Growing Up in Stereo: Dejima Captures the Push and Pull of Becoming

Grey skies, warm coffee, and Dejima’s "Camcorder" on repeat. This one feels like reading your old diary… and replying to it.

There’s something about a grey Monday that asks for a song like this. Coffee in hand, nowhere to be, and suddenly Dejima’s “Camcorder” feels less like a track and more like company. It slipped in quietly for me—then those drums kicked off, and I was locked. The kind of locked where you don’t reach for your phone, you just sit with it.

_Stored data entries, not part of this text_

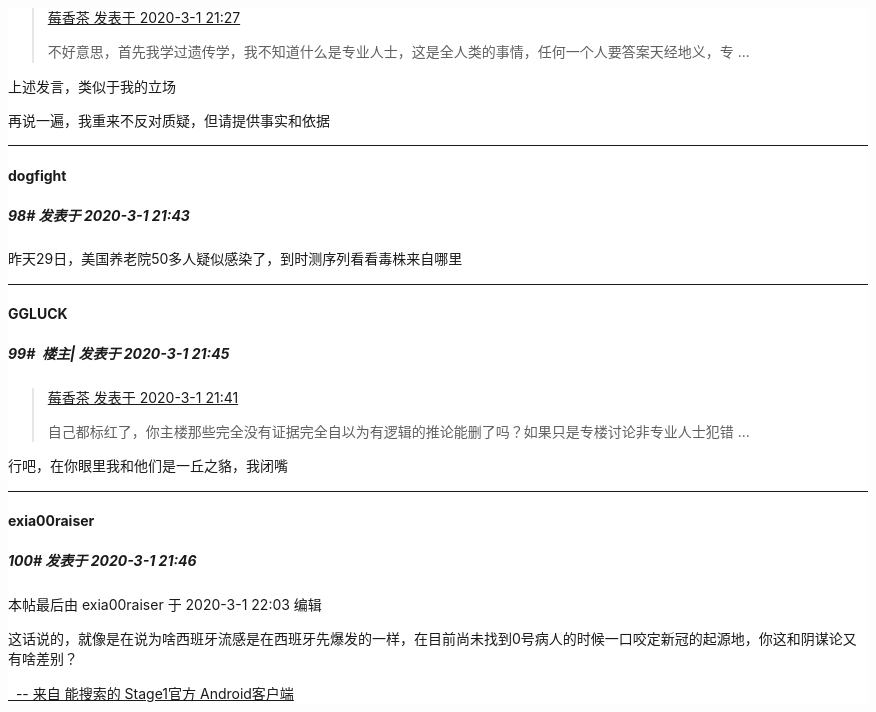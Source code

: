 
<blockquote><a href="httphttps://bbs.saraba1st.com/2b/forum.php?mod=redirect&amp;goto=findpost&amp;pid=46583246&amp;ptid=1916603" target="_blank">莓香茶 发表于 2020-3-1 21:27</a>

不好意思，首先我学过遗传学，我不知道什么是专业人士，这是全人类的事情，任何一个人要答案天经地义，专 ...</blockquote>
上述发言，类似于我的立场


再说一遍，我重来不反对质疑，但请提供事实和依据







*****

####  dogfight  
##### 98#       发表于 2020-3-1 21:43




昨天29日，美国养老院50多人疑似感染了，到时测序列看看毒株来自哪里







*****

####  GGLUCK  
##### 99#         楼主| 发表于 2020-3-1 21:45



<blockquote><a href="httphttps://bbs.saraba1st.com/2b/forum.php?mod=redirect&amp;goto=findpost&amp;pid=46583373&amp;ptid=1916603" target="_blank">莓香茶 发表于 2020-3-1 21:41</a>

自己都标红了，你主楼那些完全没有证据完全自以为有逻辑的推论能删了吗？如果只是专楼讨论非专业人士犯错 ...</blockquote>
行吧，在你眼里我和他们是一丘之貉，我闭嘴







*****

####  exia00raiser  
##### 100#       发表于 2020-3-1 21:46



 本帖最后由 exia00raiser 于 2020-3-1 22:03 编辑 

这话说的，就像是在说为啥西班牙流感是在西班牙先爆发的一样，在目前尚未找到0号病人的时候一口咬定新冠的起源地，你这和阴谋论又有啥差别？

[  -- 来自 能搜索的 Stage1官方 Android客户端](https://www.coolapk.com/apk/140634)






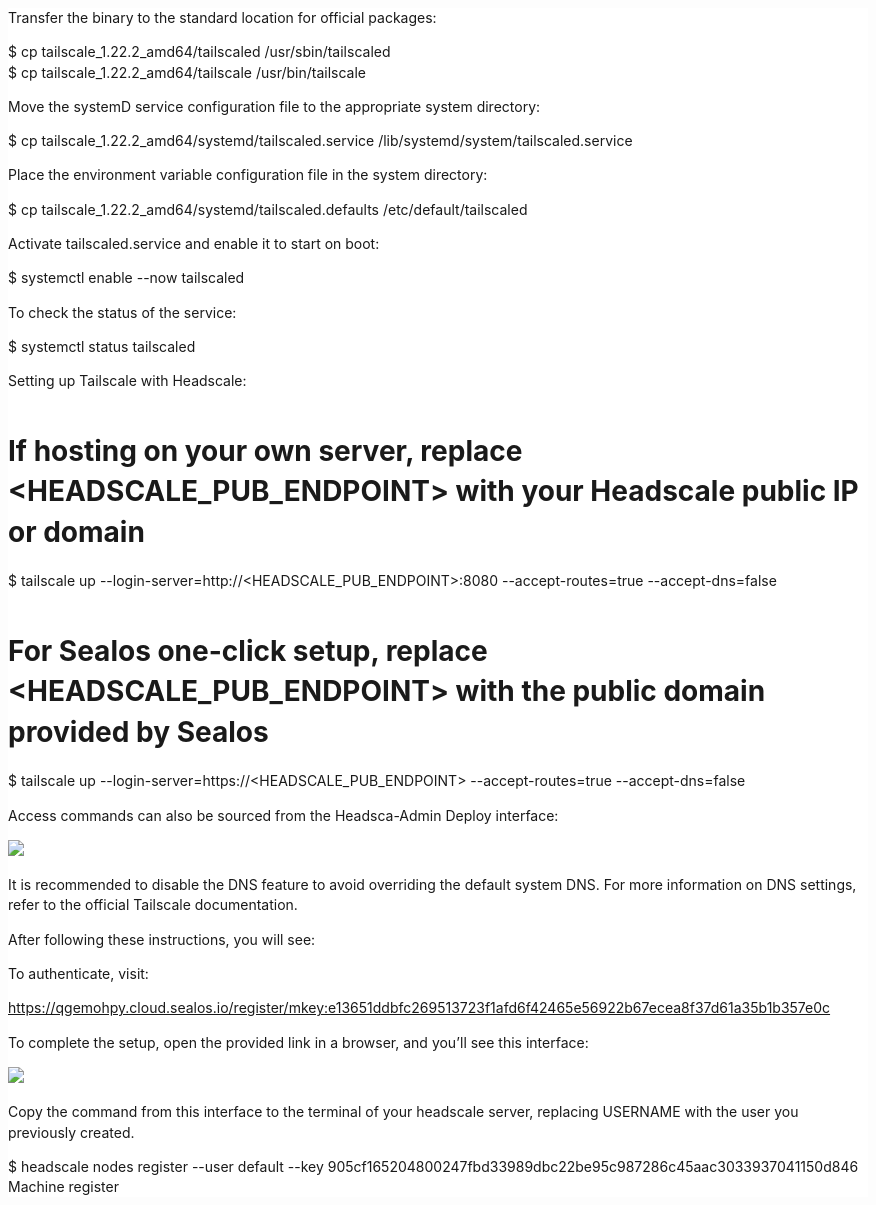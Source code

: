 Transfer the binary to the standard location for official packages:

$ cp tailscale_1.22.2_amd64/tailscaled /usr/sbin/tailscaled  
$ cp tailscale_1.22.2_amd64/tailscale /usr/bin/tailscale

Move the systemD service configuration file to the appropriate system directory:

$ cp tailscale_1.22.2_amd64/systemd/tailscaled.service /lib/systemd/system/tailscaled.service

Place the environment variable configuration file in the system directory:

$ cp tailscale_1.22.2_amd64/systemd/tailscaled.defaults /etc/default/tailscaled

Activate tailscaled.service and enable it to start on boot:

$ systemctl enable --now tailscaled

To check the status of the service:

$ systemctl status tailscaled

Setting up Tailscale with Headscale:

# If hosting on your own server, replace <HEADSCALE_PUB_ENDPOINT> with your Headscale public IP or domain  
$ tailscale up --login-server=http://<HEADSCALE_PUB_ENDPOINT>:8080 --accept-routes=true --accept-dns=false  
  
# For Sealos one-click setup, replace <HEADSCALE_PUB_ENDPOINT> with the public domain provided by Sealos  
$ tailscale up --login-server=https://<HEADSCALE_PUB_ENDPOINT> --accept-routes=true --accept-dns=false

Access commands can also be sourced from the Headsca-Admin Deploy interface:

![](https://miro.medium.com/v2/resize:fit:700/0*k5s6g8h2-f4rWbWR.jpg)

It is recommended to disable the DNS feature to avoid overriding the default system DNS. For more information on DNS settings, refer to the official Tailscale documentation.

After following these instructions, you will see:

To authenticate, visit:  
  
https://qgemohpy.cloud.sealos.io/register/mkey:e13651ddbfc269513723f1afd6f42465e56922b67ecea8f37d61a35b1b357e0c

To complete the setup, open the provided link in a browser, and you’ll see this interface:

![](https://miro.medium.com/v2/resize:fit:700/0*zp1L0KQa07L8Af8D.png)

Copy the command from this interface to the terminal of your headscale server, replacing USERNAME with the user you previously created.

$ headscale nodes register --user default --key 905cf165204800247fbd33989dbc22be95c987286c45aac3033937041150d846  
Machine register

I really love how everything sits so naturally. The drums don’t try to impress, they just are—steady, grounding, almost like a heartbeat you forgot to notice. Then the rest unfolds: soft-edged keys, that slightly hazy, bedroom-recorded warmth, and a groove that doesn’t push you forward so much as it holds you in place. And just when you think you’ve mapped the song out, there’s that flicker of psychedelia creeping in, like a memory glitching mid-playback. It caught me off guard—in the best way.

On the poetic side of it, “Camcorder” plays a clever, intimate game. Present self, past self—two voices circling each other, sometimes in harmony, sometimes not quite. You can feel the tension build toward that imagined “fight scene” in the bridge, and honestly, it lands. Not in a dramatic, overblown way, but like an internal argument you’ve had a hundred times and never fully resolved. There’s something deeply human in that. Haven’t we all had moments where who we were and who we’re becoming don’t exactly shake hands?

And then there’s the context around it—the album as a whole growing from a Boston college apartment to late-night sessions across time zones, even stretching into the Santa Cruz forest. That sense of movement, of transition, seeps into the track. It feels lived-in. Not polished to perfection, but shaped by time, distance, and figuring things out as they come. You can hear Dejima and Will Rockwell in that room, one on keys, the other juggling drums and vocals, chasing something they didn’t fully have yet—but knew was there.

About Dejima:

As an artist, Dejima leans into that in-between space most people try to rush past. There’s no pretending to have answers here. Just a willingness to document the shift—from who you thought you’d be to who’s actually showing up. And maybe that’s why “Camcorder” sticks. It doesn’t try to resolve the tension. It just lets it play out.